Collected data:
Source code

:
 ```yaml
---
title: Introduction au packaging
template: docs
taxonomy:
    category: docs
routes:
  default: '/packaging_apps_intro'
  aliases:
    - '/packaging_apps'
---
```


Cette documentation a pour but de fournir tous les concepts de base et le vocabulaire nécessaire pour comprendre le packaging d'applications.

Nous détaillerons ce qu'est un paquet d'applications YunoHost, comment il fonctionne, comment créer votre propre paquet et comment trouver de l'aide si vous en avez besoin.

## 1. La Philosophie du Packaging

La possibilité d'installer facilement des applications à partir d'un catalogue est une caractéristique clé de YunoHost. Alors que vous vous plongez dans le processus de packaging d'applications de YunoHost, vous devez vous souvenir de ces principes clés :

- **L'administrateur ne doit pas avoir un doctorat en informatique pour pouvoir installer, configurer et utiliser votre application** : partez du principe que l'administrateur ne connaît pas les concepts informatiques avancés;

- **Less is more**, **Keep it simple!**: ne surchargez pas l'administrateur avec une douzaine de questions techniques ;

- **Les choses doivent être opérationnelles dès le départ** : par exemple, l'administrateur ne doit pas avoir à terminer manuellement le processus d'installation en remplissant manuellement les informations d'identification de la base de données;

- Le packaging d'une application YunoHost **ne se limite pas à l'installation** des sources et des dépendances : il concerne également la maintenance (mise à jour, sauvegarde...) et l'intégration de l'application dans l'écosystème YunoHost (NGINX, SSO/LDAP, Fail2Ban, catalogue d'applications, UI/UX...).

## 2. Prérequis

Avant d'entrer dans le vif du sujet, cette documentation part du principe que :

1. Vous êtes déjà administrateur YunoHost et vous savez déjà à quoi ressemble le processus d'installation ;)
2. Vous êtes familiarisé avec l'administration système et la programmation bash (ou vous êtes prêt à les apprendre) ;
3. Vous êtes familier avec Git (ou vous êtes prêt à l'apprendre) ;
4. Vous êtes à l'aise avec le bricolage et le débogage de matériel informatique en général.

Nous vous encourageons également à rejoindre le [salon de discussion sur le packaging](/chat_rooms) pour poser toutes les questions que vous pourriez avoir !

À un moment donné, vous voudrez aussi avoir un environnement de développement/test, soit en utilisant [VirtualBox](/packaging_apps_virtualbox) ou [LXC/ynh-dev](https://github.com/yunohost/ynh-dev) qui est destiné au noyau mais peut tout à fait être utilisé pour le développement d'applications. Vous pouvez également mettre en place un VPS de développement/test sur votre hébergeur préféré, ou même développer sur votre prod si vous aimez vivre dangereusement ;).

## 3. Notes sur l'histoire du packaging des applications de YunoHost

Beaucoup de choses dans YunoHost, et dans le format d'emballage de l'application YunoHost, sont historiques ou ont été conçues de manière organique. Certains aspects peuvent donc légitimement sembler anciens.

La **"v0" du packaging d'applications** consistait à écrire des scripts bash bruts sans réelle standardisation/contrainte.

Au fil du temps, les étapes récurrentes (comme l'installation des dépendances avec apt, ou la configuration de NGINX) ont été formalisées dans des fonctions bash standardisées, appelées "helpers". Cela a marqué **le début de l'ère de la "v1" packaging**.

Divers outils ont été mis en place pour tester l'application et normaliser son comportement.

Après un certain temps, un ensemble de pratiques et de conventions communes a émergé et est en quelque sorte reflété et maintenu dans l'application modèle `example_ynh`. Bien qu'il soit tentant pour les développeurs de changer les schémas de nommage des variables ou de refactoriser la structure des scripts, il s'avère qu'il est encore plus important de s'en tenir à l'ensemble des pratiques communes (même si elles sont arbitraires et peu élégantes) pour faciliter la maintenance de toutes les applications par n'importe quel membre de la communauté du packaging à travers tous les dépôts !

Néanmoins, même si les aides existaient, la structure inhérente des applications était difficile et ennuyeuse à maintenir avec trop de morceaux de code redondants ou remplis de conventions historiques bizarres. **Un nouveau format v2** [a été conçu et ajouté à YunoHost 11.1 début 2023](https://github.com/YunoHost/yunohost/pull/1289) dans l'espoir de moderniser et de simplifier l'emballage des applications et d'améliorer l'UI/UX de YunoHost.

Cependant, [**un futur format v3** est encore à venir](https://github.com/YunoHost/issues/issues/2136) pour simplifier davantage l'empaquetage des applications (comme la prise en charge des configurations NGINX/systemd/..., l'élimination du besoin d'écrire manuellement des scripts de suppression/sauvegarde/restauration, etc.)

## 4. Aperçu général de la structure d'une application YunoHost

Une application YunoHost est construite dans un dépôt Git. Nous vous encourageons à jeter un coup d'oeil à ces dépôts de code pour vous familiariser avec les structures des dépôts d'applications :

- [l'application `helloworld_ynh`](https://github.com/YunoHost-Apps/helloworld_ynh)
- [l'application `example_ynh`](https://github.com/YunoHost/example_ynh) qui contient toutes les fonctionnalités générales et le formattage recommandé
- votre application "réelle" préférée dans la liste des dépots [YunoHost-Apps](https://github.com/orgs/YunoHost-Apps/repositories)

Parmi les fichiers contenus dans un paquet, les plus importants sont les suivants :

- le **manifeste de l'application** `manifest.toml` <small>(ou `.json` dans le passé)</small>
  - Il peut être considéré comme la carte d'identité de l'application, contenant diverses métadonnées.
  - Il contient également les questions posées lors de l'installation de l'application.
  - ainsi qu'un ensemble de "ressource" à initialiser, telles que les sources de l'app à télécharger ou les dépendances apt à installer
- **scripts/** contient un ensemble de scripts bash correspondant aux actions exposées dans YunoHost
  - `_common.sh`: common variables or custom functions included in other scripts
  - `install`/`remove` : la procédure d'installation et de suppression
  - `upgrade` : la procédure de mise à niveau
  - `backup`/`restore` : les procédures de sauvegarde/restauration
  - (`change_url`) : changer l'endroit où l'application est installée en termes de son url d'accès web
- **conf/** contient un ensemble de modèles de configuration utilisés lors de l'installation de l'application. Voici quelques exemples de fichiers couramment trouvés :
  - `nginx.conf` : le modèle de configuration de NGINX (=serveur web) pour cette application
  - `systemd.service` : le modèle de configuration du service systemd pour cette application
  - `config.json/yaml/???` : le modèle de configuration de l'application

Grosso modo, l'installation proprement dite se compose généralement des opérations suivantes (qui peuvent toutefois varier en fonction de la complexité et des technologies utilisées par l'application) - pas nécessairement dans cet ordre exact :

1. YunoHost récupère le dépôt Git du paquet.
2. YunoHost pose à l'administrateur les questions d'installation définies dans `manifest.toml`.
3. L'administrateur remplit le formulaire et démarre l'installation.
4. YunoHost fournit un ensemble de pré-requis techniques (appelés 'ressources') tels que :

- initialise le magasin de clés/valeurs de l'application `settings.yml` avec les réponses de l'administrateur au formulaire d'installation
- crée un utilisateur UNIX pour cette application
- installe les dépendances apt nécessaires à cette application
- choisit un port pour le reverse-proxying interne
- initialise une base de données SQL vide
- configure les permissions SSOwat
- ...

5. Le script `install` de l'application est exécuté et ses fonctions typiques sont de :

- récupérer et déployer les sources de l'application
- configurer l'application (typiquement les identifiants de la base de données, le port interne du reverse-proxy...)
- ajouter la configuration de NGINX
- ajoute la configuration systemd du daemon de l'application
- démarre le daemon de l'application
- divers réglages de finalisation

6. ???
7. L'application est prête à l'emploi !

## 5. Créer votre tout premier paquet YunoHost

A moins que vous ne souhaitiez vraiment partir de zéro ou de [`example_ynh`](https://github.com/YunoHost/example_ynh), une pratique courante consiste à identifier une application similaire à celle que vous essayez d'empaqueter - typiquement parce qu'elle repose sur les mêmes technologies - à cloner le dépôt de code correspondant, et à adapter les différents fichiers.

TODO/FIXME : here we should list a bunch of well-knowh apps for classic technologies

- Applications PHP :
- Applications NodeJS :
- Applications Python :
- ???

Task requirements: The expected output is the exact run of lines from the start of the entries through the line with "Cette documentation a", inclusive.

Result of this task:
Source code

:
 ```yaml
---
title: Introduction au packaging
template: docs
taxonomy:
    category: docs
routes:
  default: '/packaging_apps_intro'
  aliases:
    - '/packaging_apps'
---
```


Cette documentation a pour but de fournir tous les concepts de base et le vocabulaire nécessaire pour comprendre le packaging d'applications.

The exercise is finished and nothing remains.